Bosses of FTSE companies may have seen their pay jump 48 per cent in a year, while others fared considerably more modestly, but new research suggests that there is nothing new in this and that it is merely continuing a well-established trend. Those in the financial sector especially may see themselves as wealth-creators whose rewards and recompense are only in proportion to the riches they have generated but the financial sector has been helping itself to a disproportionate share of economic growth, according to the National Institute for Economic and Social Research. In fact, from the late 1970s to the turn of the century the very highest earners saw the fastest growth in their remuneration. Pay for the top one per cent grew 68 percent faster than that of the median earner – the person slap bang in the middle, as opposed to the average – from 1977 to 2002, said the NIESR. The higher the earnings the greater the trend or acceleration in increases, as the top 0.5 per cent grew 84 per cent faster than the median over the same period. And the calculations and data did not even include bonuses. “The prospect of income inequality is likely to rise again, driven both by structural change and governmental policies”, said NIESR director Jonathan Portes. “[Our] research shows that if you want to do something about rebalancing inequality you have to take on the financial sector, and that what we’re seeing in the [St. Paul’s Cathedral] protests. “The financial sector has taken a disproportionate share of economic growth, and it is not surprising that we are seeing such popular discontent.”

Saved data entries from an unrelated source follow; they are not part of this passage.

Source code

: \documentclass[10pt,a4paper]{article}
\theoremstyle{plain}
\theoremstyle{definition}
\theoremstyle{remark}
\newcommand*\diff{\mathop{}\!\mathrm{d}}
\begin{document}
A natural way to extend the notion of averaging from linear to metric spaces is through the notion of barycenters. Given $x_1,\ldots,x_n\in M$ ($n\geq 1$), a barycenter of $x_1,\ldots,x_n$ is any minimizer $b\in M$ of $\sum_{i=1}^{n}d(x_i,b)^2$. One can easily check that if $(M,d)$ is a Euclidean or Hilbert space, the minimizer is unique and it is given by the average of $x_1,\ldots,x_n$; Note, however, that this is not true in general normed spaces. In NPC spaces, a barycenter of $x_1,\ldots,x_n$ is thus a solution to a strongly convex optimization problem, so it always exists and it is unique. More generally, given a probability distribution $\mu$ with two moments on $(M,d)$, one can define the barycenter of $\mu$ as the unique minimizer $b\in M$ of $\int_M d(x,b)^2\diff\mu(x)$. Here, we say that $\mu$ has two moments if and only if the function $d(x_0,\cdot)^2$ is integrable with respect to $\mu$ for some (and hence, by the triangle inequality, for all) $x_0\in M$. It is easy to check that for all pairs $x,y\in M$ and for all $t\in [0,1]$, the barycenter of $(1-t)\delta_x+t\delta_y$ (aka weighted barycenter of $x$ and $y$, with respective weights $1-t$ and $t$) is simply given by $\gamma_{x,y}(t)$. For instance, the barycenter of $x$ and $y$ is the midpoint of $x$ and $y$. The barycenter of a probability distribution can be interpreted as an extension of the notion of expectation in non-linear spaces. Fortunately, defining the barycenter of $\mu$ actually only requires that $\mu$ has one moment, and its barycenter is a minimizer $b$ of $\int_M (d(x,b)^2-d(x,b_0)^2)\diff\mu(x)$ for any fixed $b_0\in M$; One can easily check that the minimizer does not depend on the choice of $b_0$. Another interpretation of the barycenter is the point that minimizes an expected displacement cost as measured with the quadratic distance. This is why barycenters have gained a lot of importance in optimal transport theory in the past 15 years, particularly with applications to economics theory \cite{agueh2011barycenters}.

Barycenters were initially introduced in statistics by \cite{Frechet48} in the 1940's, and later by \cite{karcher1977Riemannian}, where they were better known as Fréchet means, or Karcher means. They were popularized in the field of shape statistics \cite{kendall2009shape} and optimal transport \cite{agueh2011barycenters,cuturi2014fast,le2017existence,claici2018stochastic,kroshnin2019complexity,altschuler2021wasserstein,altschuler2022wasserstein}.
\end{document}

And now an insight into tax man’s league table of who is really rich, just rich or even merely affluent  but not quite rich enough to do a one-to-one handshake deal with HMRC boss Dave Hartnett like Vodafone or Goldman Sachs. HMRC, like all the banks, has its own so-called “black card” or “platinum card” customers in its own High Net Worth unit – believed to be about 5,000 people with income, assets and other wealth in excess of £20 million. But this week, in an effort to justify the extra billion pounds or thereabouts given to it last year by Chancellor George Osborne (to recruit 2,250 tax inspectors), it set about targeting those people it hopes can, collectively, help it bring in an extra £7 billion a year by 2015. But that does not mean that nice Mr. Hartnett spreading himself thin by turning up on the doorsteps of those 350,000 people earning more than £150,000 a year and whom HMRC thinks might have more to give. The newly-formed “affluence” unit of 200 inspectors has been established to see if such people have overseas properties, or income from those properties, which they may overlooked in their tax returns.But to get the really personal service from Mr Hartnett you really do need to owe a lot more.

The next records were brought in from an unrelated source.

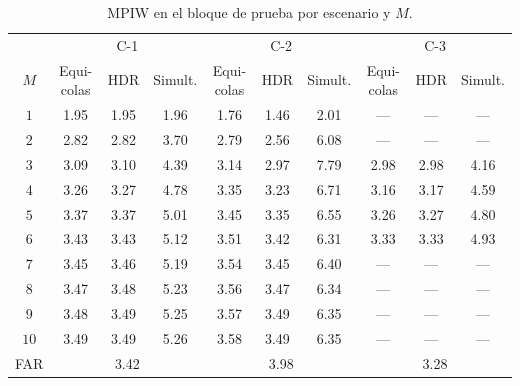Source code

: \begin{table}[H]
\centering\footnotesize
\setlength{\tabcolsep}{4pt}
\caption{MPIW en el bloque de prueba por escenario y $M$.}
\label{tab:res_bloqueB_mpiw_por_M}
\begin{tabular}{c ccc ccc ccc}
\hline
 & \multicolumn{3}{c}{C-1} & \multicolumn{3}{c}{C-2} & \multicolumn{3}{c}{C-3} \\
$M$ & Equi-colas & HDR & Simult. & Equi-colas & HDR & Simult. & Equi-colas & HDR & Simult. \\
\hline
$1$ & 1.95 & 1.95 & 1.96 & 1.76 & 1.46 & 2.01 & --- & --- & --- \\
$2$ & 2.82 & 2.82 & 3.70 & 2.79 & 2.56 & 6.08 & --- & --- & --- \\
$3$ & 3.09 & 3.10 & 4.39 & 3.14 & 2.97 & 7.79 & 2.98 & 2.98 & 4.16 \\
$4$ & 3.26 & 3.27 & 4.78 & 3.35 & 3.23 & 6.71 & 3.16 & 3.17 & 4.59 \\
$5$ & 3.37 & 3.37 & 5.01 & 3.45 & 3.35 & 6.55 & 3.26 & 3.27 & 4.80 \\
$6$ & 3.43 & 3.43 & 5.12 & 3.51 & 3.42 & 6.31 & 3.33 & 3.33 & 4.93 \\
$7$ & 3.45 & 3.46 & 5.19 & 3.54 & 3.45 & 6.40 & --- & --- & --- \\
$8$ & 3.47 & 3.48 & 5.23 & 3.56 & 3.47 & 6.34 & --- & --- & --- \\
$9$ & 3.48 & 3.49 & 5.25 & 3.57 & 3.49 & 6.35 & --- & --- & --- \\
$10$ & 3.49 & 3.49 & 5.26 & 3.58 & 3.49 & 6.35 & --- & --- & --- \\
\hline
FAR & \multicolumn{3}{c}{3.42} & \multicolumn{3}{c}{3.98} & \multicolumn{3}{c}{3.28} \\
\hline
\end{tabular}
\end{table}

Jon Moulton, one of the pioneers of private equity in this country and a man greatly admired within the financial industry, is no stranger to pithy quotes. About five years ago, he ruminated in a Financial Times interview how it was not right that he paid less tax than his cleaning lady, a sentiment echoed more recently by Berkshire Hathaway’s Warren Buffett. He also thinks Britain should be more like Estonia in cutting public expenditure (it applied across-the-board cuts of 20 per cent and saw unemployment soar before the jobs growth of its current recovery) and that the deficit – in which Britain allegedly “spends £5 for every £4 it earns” – is “immoral”. Speaking on BBC’s Newsnight this week, Mr Moulton spoke ruefully of the £35,000 donation to Defence Secretary Liam Fox’s self-styled advisor Adam Werrity that had been solicited from him after one of his investment vehicles had acquired an interest in a company that does business with the MoD. There is absolutely no suggestion of impropriety by Mr Moulton or any of his companies and the investor made his clear his irritation at having been talked into making the donation – especially given subsequent disclosures about its “charity” work. “The definition of ‘foxed’ is ‘discoloured with yellowish brown staining’ and I fear it might be reasonably appropriate. I can definitely say that I was mugged,” he said.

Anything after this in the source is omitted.